That was a great start. We continued our search picking up the usual bits and pieces and noting nothing special on the field in the way of pottery, pipe stems, etc. The field we were searching was quite small and after several hours I decided to try the adjoining field that was far bigger. I’d no sooner hopped over the fence when the radio went. Mo’ told me that she had found another hammered coin, sadly broken. She told me that it was Irish, a King Edward penny. It is shown in Fig 2. It’s a shame this coin was broken for it is in good condition.
We continued on till dark and then parked by the side of the barn. We hadn’t been bothered by anyone and had a quiet evening. Two hammered in the first half day, not a bad start. The next morning we carried on as we left off, Mo’ on the smaller field and myself on the bigger. I began picking up a fair bit of Georgian copper coins and there were loads of pipe stems on the ground. “This area has got to produce”, I thought. Two rows later I unearthed the little 17th century Lincolnshire token shown in Fig 3. It is dated 1667. In the centre on one side it has ‘HIS HALFE PENNY 1667’. Around the edge it has ‘WILLIAM GARLAND’. The other side has around the edge ‘GAINSBOROUGH AND EPWORTH’, with the letter W G in the centre. These are very collectable pieces and I just wish we found more of them.

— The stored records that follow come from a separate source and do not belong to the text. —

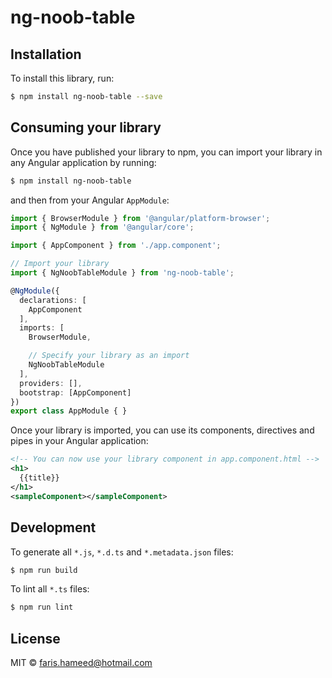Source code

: # ng-noob-table

## Installation

To install this library, run:

```bash
$ npm install ng-noob-table --save
```

## Consuming your library

Once you have published your library to npm, you can import your library in any Angular application by running:

```bash
$ npm install ng-noob-table
```

and then from your Angular `AppModule`:

```typescript
import { BrowserModule } from '@angular/platform-browser';
import { NgModule } from '@angular/core';

import { AppComponent } from './app.component';

// Import your library
import { NgNoobTableModule } from 'ng-noob-table';

@NgModule({
  declarations: [
    AppComponent
  ],
  imports: [
    BrowserModule,

    // Specify your library as an import
    NgNoobTableModule
  ],
  providers: [],
  bootstrap: [AppComponent]
})
export class AppModule { }
```

Once your library is imported, you can use its components, directives and pipes in your Angular application:

```xml
<!-- You can now use your library component in app.component.html -->
<h1>
  {{title}}
</h1>
<sampleComponent></sampleComponent>
```

## Development

To generate all `*.js`, `*.d.ts` and `*.metadata.json` files:

```bash
$ npm run build
```

To lint all `*.ts` files:

```bash
$ npm run lint
```

## License

MIT © [faris.hameed@hotmail.com](mailto:faris.hameed@hotmail.com)
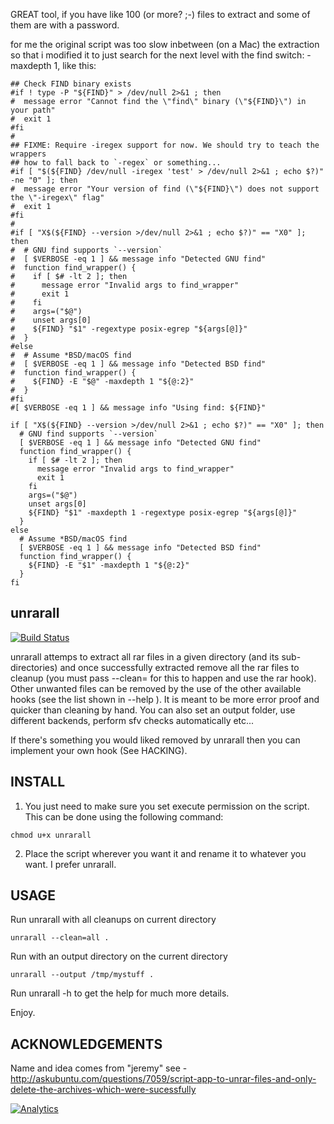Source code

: GREAT tool, if you have like 100 (or more? ;-) files to extract and some of them are with a password.

for me the original script was too slow inbetween (on  a Mac) the extraction so that i modified it to just 
search for the next level with the find switch: -maxdepth 1, like this:

```
## Check FIND binary exists
#if ! type -P "${FIND}" > /dev/null 2>&1 ; then
#  message error "Cannot find the \"find\" binary (\"${FIND}\") in your path"
#  exit 1
#fi
#
## FIXME: Require -iregex support for now. We should try to teach the wrappers
## how to fall back to `-regex` or something...
#if [ "$(${FIND} /dev/null -iregex 'test' > /dev/null 2>&1 ; echo $?)" -ne "0" ]; then
#  message error "Your version of find (\"${FIND}\") does not support the \"-iregex\" flag"
#  exit 1
#fi
#
#if [ "X$(${FIND} --version >/dev/null 2>&1 ; echo $?)" == "X0" ]; then
#  # GNU find supports `--version`
#  [ $VERBOSE -eq 1 ] && message info "Detected GNU find"
#  function find_wrapper() {
#    if [ $# -lt 2 ]; then
#      message error "Invalid args to find_wrapper"
#      exit 1
#    fi
#    args=("$@")
#    unset args[0]
#    ${FIND} "$1" -regextype posix-egrep "${args[@]}"
#  }
#else
#  # Assume *BSD/macOS find
#  [ $VERBOSE -eq 1 ] && message info "Detected BSD find"
#  function find_wrapper() {
#    ${FIND} -E "$@" -maxdepth 1 "${@:2}"
#  }
#fi
#[ $VERBOSE -eq 1 ] && message info "Using find: ${FIND}"

if [ "X$(${FIND} --version >/dev/null 2>&1 ; echo $?)" == "X0" ]; then
  # GNU find supports `--version`
  [ $VERBOSE -eq 1 ] && message info "Detected GNU find"
  function find_wrapper() {
    if [ $# -lt 2 ]; then
      message error "Invalid args to find_wrapper"
      exit 1
    fi
    args=("$@")
    unset args[0]
    ${FIND} "$1" -maxdepth 1 -regextype posix-egrep "${args[@]}"
  }
else
  # Assume *BSD/macOS find
  [ $VERBOSE -eq 1 ] && message info "Detected BSD find"
  function find_wrapper() {
    ${FIND} -E "$1" -maxdepth 1 "${@:2}"
  }
fi
```

## unrarall

[![Build Status](https://travis-ci.org/arfoll/unrarall.svg?branch=master)](https://travis-ci.org/arfoll/unrarall)

unrarall attemps to extract all rar files in a given directory (and its
sub-directories) and once successfully extracted remove all the rar files to
cleanup (you must pass --clean= for this to happen and use the rar hook). Other
unwanted files can be removed by the use of the other available hooks (see the
list shown in --help ). It is meant to be more error proof and quicker than
cleaning by hand. You can also set an output folder, use different backends,
perform sfv checks automatically etc...

If there's something you would liked removed by unrarall then you can implement
your own hook (See HACKING).

## INSTALL

1. You just need to make sure you set execute permission on the script. This
   can be done using the following command:

```
chmod u+x unrarall
```

2. Place the script wherever you want it and rename it to whatever you want. I
   prefer unrarall.

## USAGE

Run unrarall with all cleanups on current directory
```
unrarall --clean=all .
```

Run with an output directory on the current directory
```
unrarall --output /tmp/mystuff .
```

Run unrarall -h to get the help for much more details.

Enjoy.

## ACKNOWLEDGEMENTS

Name and idea comes from "jeremy" see -
http://askubuntu.com/questions/7059/script-app-to-unrar-files-and-only-delete-the-archives-which-were-sucessfully

[![Analytics](https://ga-beacon.appspot.com/UA-11959363-2/arfoll/unrarall)](https://github.com/igrigorik/ga-beacon)
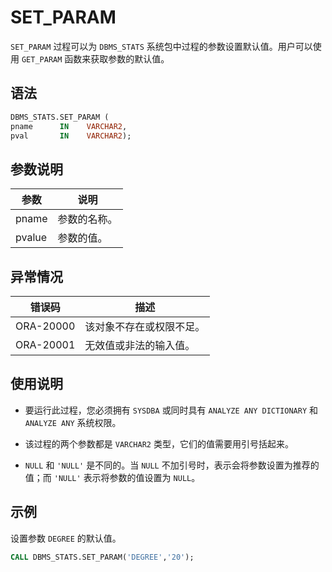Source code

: SET_PARAM 
==============================

`SET_PARAM` 过程可以为 `DBMS_STATS` 系统包中过程的参数设置默认值。用户可以使用 `GET_PARAM` 函数来获取参数的默认值。

语法 
-----------------------

```sql
DBMS_STATS.SET_PARAM (
pname      IN    VARCHAR2, 
pval       IN    VARCHAR2);
```



参数说明 
-------------------------



|   参数   |   说明   |
|--------|--------|
| pname  | 参数的名称。 |
| pvalue | 参数的值。  |



异常情况 
-------------------------



|    错误码    |      描述      |
|-----------|--------------|
| ORA-20000 | 该对象不存在或权限不足。 |
| ORA-20001 | 无效值或非法的输入值。  |



使用说明 
-------------------------

* 要运行此过程，您必须拥有 `SYSDBA` 或同时具有 `ANALYZE ANY DICTIONARY` 和 `ANALYZE ANY` 系统权限。

  

* 该过程的两个参数都是 `VARCHAR2` 类型，它们的值需要用引号括起来。

  

* `NULL` 和 `'NULL'` 是不同的。当 `NULL` 不加引号时，表示会将参数设置为推荐的值；而 `'NULL'` 表示将参数的值设置为 `NULL`。

  




示例 
-----------------------

设置参数 `DEGREE` 的默认值。

```sql
CALL DBMS_STATS.SET_PARAM('DEGREE','20');
```


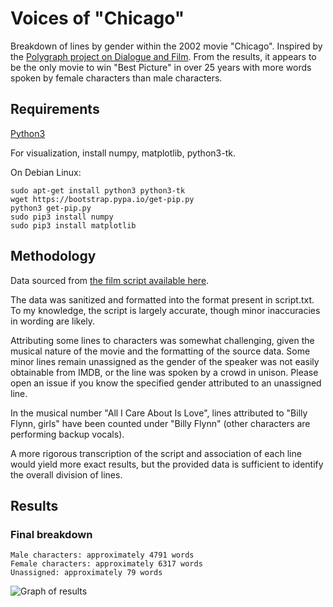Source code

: # Voices of "Chicago"

Breakdown of lines by gender within the 2002 movie "Chicago".  Inspired by the [Polygraph project on Dialogue and Film](http://polygraph.cool/films/embed.html).  From the results, it appears to be the only movie to win "Best Picture" in over 25 years with more words spoken by female characters than male characters.

## Requirements

[Python3](https://www.python.org/downloads/)

For visualization, install numpy, matplotlib, python3-tk.

On Debian Linux:

```
sudo apt-get install python3 python3-tk
wget https://bootstrap.pypa.io/get-pip.py
python3 get-pip.py
sudo pip3 install numpy
sudo pip3 install matplotlib
```

## Methodology

Data sourced from [the film script available here](http://www.cswap.com/2002/Chicago/song/Full_Script).

The data was sanitized and formatted into the format present in script.txt.  To my knowledge, the script is largely accurate, though minor inaccuracies in wording are likely.

Attributing some lines to characters was somewhat challenging, given the musical nature of the movie and the formatting of the source data.  Some minor lines remain unassigned as the gender of the speaker was not easily obtainable from IMDB, or the line was spoken by a crowd in unison.  Please open an issue if you know the specified gender attributed to an unassigned line.

In the musical number "All I Care About Is Love", lines attributed to "Billy Flynn, girls" have been counted under "Billy Flynn" (other characters are performing backup vocals).

A more rigorous transcription of the script and association of each line would yield more exact results, but the provided data is sufficient to identify the overall division of lines.

## Results

### Final breakdown 

```
Male characters: approximately 4791 words
Female characters: approximately 6317 words
Unassigned: approximately 79 words
```
![Graph of results](https://github.com/ecrows/voices_of_chicago/blob/master/util/results.png)
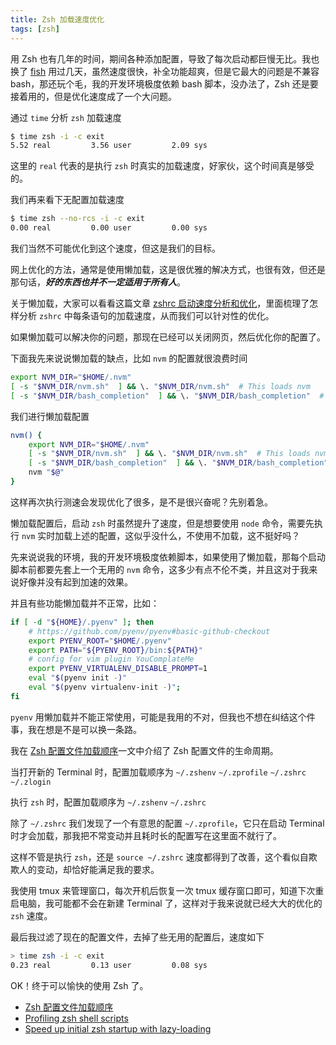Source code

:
 ```yaml
---
title: Zsh 加载速度优化
tags: [zsh]
---
```


用 Zsh 也有几年的时间，期间各种添加配置，导致了每次启动都巨慢无比。我也换了 [fish](https://fishshell.com/) 用过几天，虽然速度很快，补全功能超爽，但是它最大的问题是不兼容 bash，那还玩个毛，我的开发环境极度依赖 bash 脚本，没办法了，Zsh 还是要接着用的，但是优化速度成了一个大问题。

<!-- more --><!-- toc -->

通过 `time` 分析 `zsh` 加载速度

```bash
$ time zsh -i -c exit
5.52 real         3.56 user         2.09 sys
```

这里的 `real` 代表的是执行 `zsh` 时真实的加载速度，好家伙，这个时间真是够受的。

我们再来看下无配置加载速度

```bash
$ time zsh --no-rcs -i -c exit
0.00 real         0.00 user         0.00 sys
```

我们当然不可能优化到这个速度，但这是我们的目标。

网上优化的方法，通常是使用懒加载，这是很优雅的解决方式，也很有效，但还是那句话，***好的东西也并不一定适用于所有人***。

关于懒加载，大家可以看看这篇文章 [zshrc 启动速度分析和优化](https://best33.com/283.moe)，里面梳理了怎样分析 `zshrc` 中每条语句的加载速度，从而我们可以针对性的优化。

如果懒加载可以解决你的问题，那现在已经可以关闭网页，然后优化你的配置了。

下面我先来说说懒加载的缺点，比如 `nvm` 的配置就很浪费时间

```bash
export NVM_DIR="$HOME/.nvm"
[ -s "$NVM_DIR/nvm.sh"  ] && \. "$NVM_DIR/nvm.sh"  # This loads nvm
[ -s "$NVM_DIR/bash_completion"  ] && \. "$NVM_DIR/bash_completion"  # This loads nvm bash_completion
```

我们进行懒加载配置

```bash
nvm() {
    export NVM_DIR="$HOME/.nvm"
    [ -s "$NVM_DIR/nvm.sh"  ] && \. "$NVM_DIR/nvm.sh"  # This loads nvm
    [ -s "$NVM_DIR/bash_completion"  ] && \. "$NVM_DIR/bash_completion"  # This loads nvm bash_completion
    nvm "$@"
}
```

这样再次执行测速会发现优化了很多，是不是很兴奋呢？先别着急。

懒加载配置后，启动 `zsh` 时虽然提升了速度，但是想要使用 `node` 命令，需要先执行 `nvm` 实时加载上述的配置，这似乎没什么，不使用不加载，这不挺好吗？

先来说说我的环境，我的开发环境极度依赖脚本，如果使用了懒加载，那每个启动脚本前都要先套上一个无用的 `nvm` 命令，这多少有点不伦不类，并且这对于我来说好像并没有起到加速的效果。

并且有些功能懒加载并不正常，比如：

```bash
if [ -d "${HOME}/.pyenv" ]; then
    # https://github.com/pyenv/pyenv#basic-github-checkout
    export PYENV_ROOT="$HOME/.pyenv"
    export PATH="${PYENV_ROOT}/bin:${PATH}"
    # config for vim plugin YouComplateMe
    export PYENV_VIRTUALENV_DISABLE_PROMPT=1
    eval "$(pyenv init -)"
    eval "$(pyenv virtualenv-init -)";
fi
```

`pyenv` 用懒加载并不能正常使用，可能是我用的不对，但我也不想在纠结这个件事，我在想是不是可以换一条路。

我在 [Zsh 配置文件加载顺序](/2018/10/08/zsh-startup-files/)一文中介绍了 Zsh 配置文件的生命周期。

当打开新的 Terminal 时，配置加载顺序为 `~/.zshenv` `~/.zprofile` `~/.zshrc` `~/.zlogin`

执行 `zsh` 时，配置加载顺序为 `~/.zshenv` `~/.zshrc`

除了 `~/.zshrc` 我们发现了一个有意思的配置 `~/.zprofile`，它只在启动 Terminal 时才会加载，那我把不常变动并且耗时长的配置写在这里面不就行了。

这样不管是执行 `zsh`，还是 `source ~/.zshrc` 速度都得到了改善，这个看似自欺欺人的变动，却恰好能满足我的要求。

我使用 tmux 来管理窗口，每次开机后恢复一次 tmux 缓存窗口即可，知道下次重启电脑，我可能都不会在新建 Terminal 了，这样对于我来说就已经大大的优化的 `zsh` 速度。

最后我过滤了现在的配置文件，去掉了些无用的配置后，速度如下

```bash
> time zsh -i -c exit
0.23 real         0.13 user         0.08 sys
```

OK！终于可以愉快的使用 Zsh 了。

- [Zsh 配置文件加载顺序](https://wxnacy.com/2018/10/08/zsh-startup-files/)
- [Profiling zsh shell scripts](http://blog.xebia.com/profiling-zsh-shell-scripts/)
- [Speed up initial zsh startup with lazy-loading](https://frederic-hemberger.de/articles/speed-up-initial-zsh-startup-with-lazy-loading/)
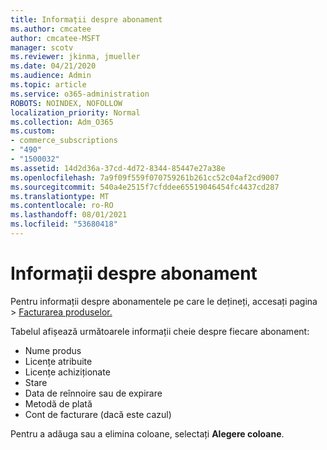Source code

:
 ```yaml
---
title: Informații despre abonament
ms.author: cmcatee
author: cmcatee-MSFT
manager: scotv
ms.reviewer: jkinma, jmueller
ms.date: 04/21/2020
ms.audience: Admin
ms.topic: article
ms.service: o365-administration
ROBOTS: NOINDEX, NOFOLLOW
localization_priority: Normal
ms.collection: Adm_O365
ms.custom:
- commerce_subscriptions
- "490"
- "1500032"
ms.assetid: 14d2d36a-37cd-4d72-8344-85447e27a38e
ms.openlocfilehash: 7a9f09f559f070759261b261cc52c04af2cd9007
ms.sourcegitcommit: 540a4e2515f7cfddee65519046454fc4437cd287
ms.translationtype: MT
ms.contentlocale: ro-RO
ms.lasthandoff: 08/01/2021
ms.locfileid: "53680418"
---
```

# <a name="subscription-information"></a>Informații despre abonament

Pentru informații despre abonamentele pe care  le dețineți, accesați pagina \> [Facturarea produselor.](https://go.microsoft.com/fwlink/p/?linkid=842054)
  
Tabelul afișează următoarele informații cheie despre fiecare abonament:
  
- Nume produs
- Licențe atribuite
- Licențe achiziționate
- Stare
- Data de reînnoire sau de expirare
- Metodă de plată
- Cont de facturare (dacă este cazul)
 
Pentru a adăuga sau a elimina coloane, selectați **Alegere coloane**.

After several hours a tractor came on the field with a chemical sprayer on the back. As he drove towards me I walked to meet him. “Good Mornin’”, I greeted him. “are you the farmer?” “Yes I am,” he said, his voice telling me that he wasn’t in a very good mood, “I don’t mind you lot scouting about here, but I wish you’d ask first!” I didn’t mind that as I had the ideal answer. I told him about how we’d seen his Dad, got permission and called at the farmhouse but got no answer. It was obvious that his Dad had not told him. After calling his Dad a silly old so-and-so, his attitude changed completely, he was really friendly. He told me that we would have to move on as he wouldn’t like us on the field during or after he had sprayed the chemicals. He said we could go on the field next door, which was his. This had recently been ploughed and it was like walking on the ocean waves, it was real ankle-breaker stuff. We didn’t find a thing on this field and so by late afternoon decided that we had to move on. We had found a couple of hammered and renewed our contact with the farmer. We’d be back when the crops came out in the autumn. We elected to travel about fifty miles and go to the area we had searched in the last article. We knew the good field wouldn’t be free but we didn’t have any left here and so, it couldn’t be worse. The journey took us an hour and we parked down the lane, this time without incident! We didn’t have a lot of time as we had to travel to see Craig at Crawford Detectors to drop a display case of reproductions off to him. We spent the whole of the next day on the fields about here with nothing special turning up.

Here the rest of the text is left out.